>>

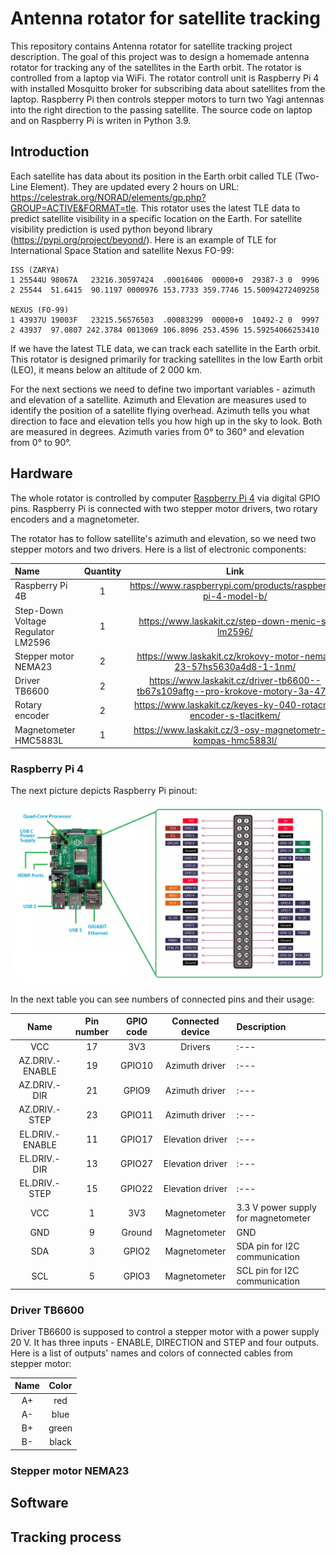 # Antenna rotator for satellite tracking
This repository contains Antenna rotator for satellite tracking project description. The goal of this project was to design a homemade antenna rotator for tracking any of the satellites in the Earth orbit. The rotator is controlled from a laptop via WiFi. The rotator controll unit is Raspberry Pi 4 with installed Mosquitto broker for subscribing data about satellites from the laptop. Raspberry Pi then controls stepper motors to turn two Yagi antennas into the right direction to the passing satellite. The source code on laptop and on Raspberry Pi is writen in Python 3.9.

## Introduction

Each satellite has data about its position in the Earth orbit called TLE (Two-Line Element). They are updated every 2 hours on URL: https://celestrak.org/NORAD/elements/gp.php?GROUP=ACTIVE&FORMAT=tle. This rotator uses the latest TLE data to predict satellite visibility in a specific location on the Earth. For satellite visibility prediction is used python beyond library (https://pypi.org/project/beyond/). Here is an example of TLE for International Space Station and satellite Nexus FO-99:

```
ISS (ZARYA)             
1 25544U 98067A   23216.30597424  .00016406  00000+0  29387-3 0  9996
2 25544  51.6415  90.1197 0000976 153.7733 359.7746 15.50094272409258

NEXUS (FO-99)           
1 43937U 19003F   23215.56576503  .00083299  00000+0  10492-2 0  9997
2 43937  97.0807 242.3784 0013069 106.8096 253.4596 15.59254066253410
```

If we have the latest TLE data, we can track each satellite in the Earth orbit. This rotator is designed primarily for tracking satellites in the low Earth orbit (LEO), it means below an altitude of 2 000 km.

For the next sections we need to define two important variables - azimuth and elevation of a satellite. Azimuth and Elevation are measures used to identify the position of a satellite flying overhead. Azimuth tells you what direction to face and elevation tells you how high up in the sky to look. Both are measured in degrees. Azimuth varies from 0° to 360° and elevation from 0° to 90°.

## Hardware

The whole rotator is controlled by computer [Raspberry Pi 4](https://www.raspberrypi.com/products/raspberry-pi-4-model-b/) via digital GPIO pins. Raspberry Pi is connected with two stepper motor drivers, two rotary encoders and a magnetometer.

The rotator has to follow satellite's azimuth and elevation, so we need two stepper motors and two drivers. Here is a list of electronic components:

| Name  | Quantity | Link |
| :--- | :---: | :---: |
| Raspberry Pi 4B  | 1  | https://www.raspberrypi.com/products/raspberry-pi-4-model-b/ |
| Step-Down Voltage Regulator LM2596 | 1 | https://www.laskakit.cz/step-down-menic-s-lm2596/ |
| Stepper motor NEMA23  | 2 | https://www.laskakit.cz/krokovy-motor-nema-23-57hs5630a4d8-1-1nm/ |
| Driver TB6600  | 2 | https://www.laskakit.cz/driver-tb6600--tb67s109aftg--pro-krokove-motory-3a-47v/ |
| Rotary encoder | 2 | https://www.laskakit.cz/keyes-ky-040-rotacni-encoder-s-tlacitkem/ |
| Magnetometer HMC5883L | 1 | https://www.laskakit.cz/3-osy-magnetometr-a-kompas-hmc5883l/ |

### Raspberry Pi 4

The next picture depicts Raspberry Pi pinout:

![Raspberry Pi 4 pinout](https://github.com/DaveXNN/Antenna-rotator-for-satellite-tracking/blob/main/images/raspberrypi-pinout.png)

In the next table you can see numbers of connected pins and their usage:

| Name | Pin number | GPIO code | Connected device | Description |
| :---: | :---: | :---: | :---: | :--- |
| VCC | 17 | 3V3 | Drivers | :--- |
| AZ.DRIV.-ENABLE | 19 | GPIO10 | Azimuth driver | :--- |
| AZ.DRIV.-DIR | 21 | GPIO9 | Azimuth driver | :--- |
| AZ.DRIV.-STEP | 23 | GPIO11 | Azimuth driver | :--- |
| EL.DRIV.-ENABLE | 11 | GPIO17 | Elevation driver | :--- |
| EL.DRIV.-DIR | 13 | GPIO27 | Elevation driver | :--- |
| EL.DRIV.-STEP | 15 | GPIO22 | Elevation driver | :--- |
| VCC | 1 | 3V3 | Magnetometer | 3.3 V power supply for magnetometer |
| GND | 9 | Ground | Magnetometer | GND |
| SDA | 3 | GPIO2 | Magnetometer | SDA pin for I2C communication |
| SCL | 5 | GPIO3 | Magnetometer | SCL pin for I2C communication |

### Driver TB6600

Driver TB6600 is supposed to control a stepper motor with a power supply 20 V. It has three inputs - ENABLE, DIRECTION and STEP and four outputs. Here is a list of outputs' names and colors of connected cables from stepper motor:

| Name | Color |
| :---: | :---: |
| A+ | red |
| A- | blue |
| B+ | green |
| B- | black |

### Stepper motor NEMA23

## Software

## Tracking process

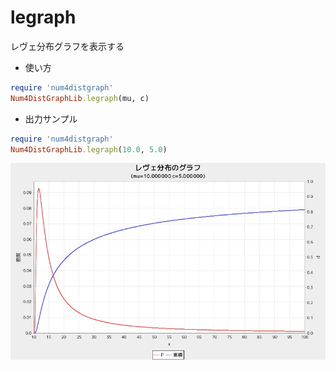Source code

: legraph
=======
レヴェ分布グラフを表示する

* 使い方

```ruby
require 'num4distgraph'
Num4DistGraphLib.legraph(mu, c)
```

* 出力サンプル

```ruby
require 'num4distgraph'
Num4DistGraphLib.legraph(10.0, 5.0)
```
![legraph](images/leGraph.jpg)
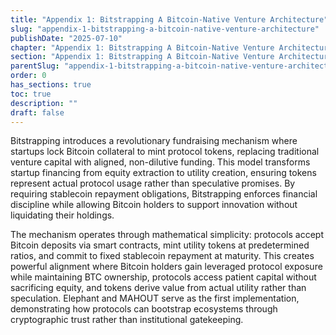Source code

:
 ```yaml
---
title: "Appendix 1: Bitstrapping A Bitcoin-Native Venture Architecture"
slug: "appendix-1-bitstrapping-a-bitcoin-native-venture-architecture"
publishDate: "2025-07-10"
chapter: "Appendix 1: Bitstrapping A Bitcoin-Native Venture Architecture"
section: "Appendix 1: Bitstrapping A Bitcoin-Native Venture Architecture"
parentSlug: "appendix-1-bitstrapping-a-bitcoin-native-venture-architecture"
order: 0
has_sections: true
toc: true
description: ""
draft: false
---
```


Bitstrapping introduces a revolutionary fundraising mechanism where startups lock Bitcoin collateral to mint protocol tokens, replacing traditional venture capital with aligned, non-dilutive funding. This model transforms startup financing from equity extraction to utility creation, ensuring tokens represent actual protocol usage rather than speculative promises. By requiring stablecoin repayment obligations, Bitstrapping enforces financial discipline while allowing Bitcoin holders to support innovation without liquidating their holdings.

The mechanism operates through mathematical simplicity: protocols accept Bitcoin deposits via smart contracts, mint utility tokens at predetermined ratios, and commit to fixed stablecoin repayment at maturity. This creates powerful alignment where Bitcoin holders gain leveraged protocol exposure while maintaining BTC ownership, protocols access patient capital without sacrificing equity, and tokens derive value from actual utility rather than speculation. Elephant and MAHOUT serve as the first implementation, demonstrating how protocols can bootstrap ecosystems through cryptographic trust rather than institutional gatekeeping.
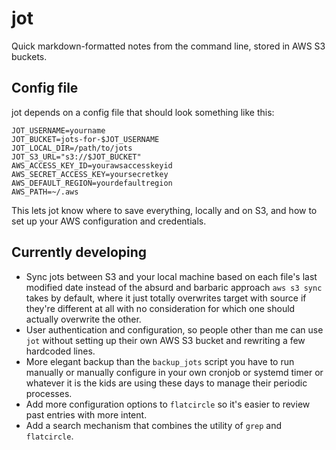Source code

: # jot
Quick markdown-formatted notes from the command line, stored in AWS S3 buckets.

## Config file
jot depends on a config file that should look something like this:
```
JOT_USERNAME=yourname
JOT_BUCKET=jots-for-$JOT_USERNAME
JOT_LOCAL_DIR=/path/to/jots
JOT_S3_URL="s3://$JOT_BUCKET"
AWS_ACCESS_KEY_ID=yourawsaccesskeyid
AWS_SECRET_ACCESS_KEY=yoursecretkey
AWS_DEFAULT_REGION=yourdefaultregion
AWS_PATH=~/.aws
```

This lets jot know where to save everything, locally and on S3, and how to set up your AWS configuration and credentials.

## Currently developing
- Sync jots between S3 and your local machine based on each file's last modified date instead of the absurd and barbaric approach `aws s3 sync` takes by default, where it just totally overwrites target with source if they're different at all with no consideration for which one should actually overwrite the other.
- User authentication and configuration, so people other than me can use `jot` without setting up their own AWS S3 bucket and rewriting a few hardcoded lines.
- More elegant backup than the `backup_jots` script you have to run manually or manually configure in your own cronjob or systemd timer or whatever it is the kids are using these days to manage their periodic processes.
- Add more configuration options to `flatcircle` so it's easier to review past entries with more intent.
- Add a search mechanism that combines the utility of `grep` and `flatcircle`.
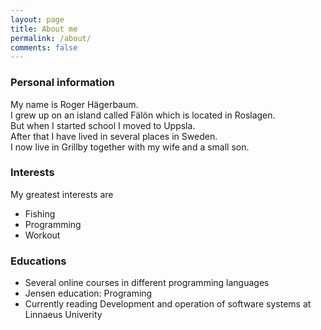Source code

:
 ```yaml
---
layout: page
title: About me
permalink: /about/
comments: false
---
```


### Personal information
My name is Roger Hägerbaum.  
I grew up on an island called Fälön which is located in Roslagen.  
But when I started school I moved to Uppsla.  
After that I have lived in several places in Sweden.  
I now live in Grillby together with my wife and a small son.  

### Interests
My greatest interests are
* Fishing
* Programming
* Workout


### Educations
* Several online courses in different programming languages
* Jensen education: Programing
* Currently reading Development and operation of software systems at Linnaeus Univerity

<<

= Aim of the exercise =
In the listing above, locate the line containing "For the next" and the line containing "GPIO17 | Elevation driver | :--- |". Transcribe those two lines and everything between them, exactly as written.

= Result for this exercise =
For the next sections we need to define two important variables - azimuth and elevation of a satellite. Azimuth and Elevation are measures used to identify the position of a satellite flying overhead. Azimuth tells you what direction to face and elevation tells you how high up in the sky to look. Both are measured in degrees. Azimuth varies from 0° to 360° and elevation from 0° to 90°.

## Hardware

The whole rotator is controlled by computer [Raspberry Pi 4](https://www.raspberrypi.com/products/raspberry-pi-4-model-b/) via digital GPIO pins. Raspberry Pi is connected with two stepper motor drivers, two rotary encoders and a magnetometer.

The rotator has to follow satellite's azimuth and elevation, so we need two stepper motors and two drivers. Here is a list of electronic components:

| Name  | Quantity | Link |
| :--- | :---: | :---: |
| Raspberry Pi 4B  | 1  | https://www.raspberrypi.com/products/raspberry-pi-4-model-b/ |
| Step-Down Voltage Regulator LM2596 | 1 | https://www.laskakit.cz/step-down-menic-s-lm2596/ |
| Stepper motor NEMA23  | 2 | https://www.laskakit.cz/krokovy-motor-nema-23-57hs5630a4d8-1-1nm/ |
| Driver TB6600  | 2 | https://www.laskakit.cz/driver-tb6600--tb67s109aftg--pro-krokove-motory-3a-47v/ |
| Rotary encoder | 2 | https://www.laskakit.cz/keyes-ky-040-rotacni-encoder-s-tlacitkem/ |
| Magnetometer HMC5883L | 1 | https://www.laskakit.cz/3-osy-magnetometr-a-kompas-hmc5883l/ |

### Raspberry Pi 4

The next picture depicts Raspberry Pi pinout:

![Raspberry Pi 4 pinout](https://github.com/DaveXNN/Antenna-rotator-for-satellite-tracking/blob/main/images/raspberrypi-pinout.png)

In the next table you can see numbers of connected pins and their usage:

| Name | Pin number | GPIO code | Connected device | Description |
| :---: | :---: | :---: | :---: | :--- |
| VCC | 17 | 3V3 | Drivers | :--- |
| AZ.DRIV.-ENABLE | 19 | GPIO10 | Azimuth driver | :--- |
| AZ.DRIV.-DIR | 21 | GPIO9 | Azimuth driver | :--- |
| AZ.DRIV.-STEP | 23 | GPIO11 | Azimuth driver | :--- |
| EL.DRIV.-ENABLE | 11 | GPIO17 | Elevation driver | :--- |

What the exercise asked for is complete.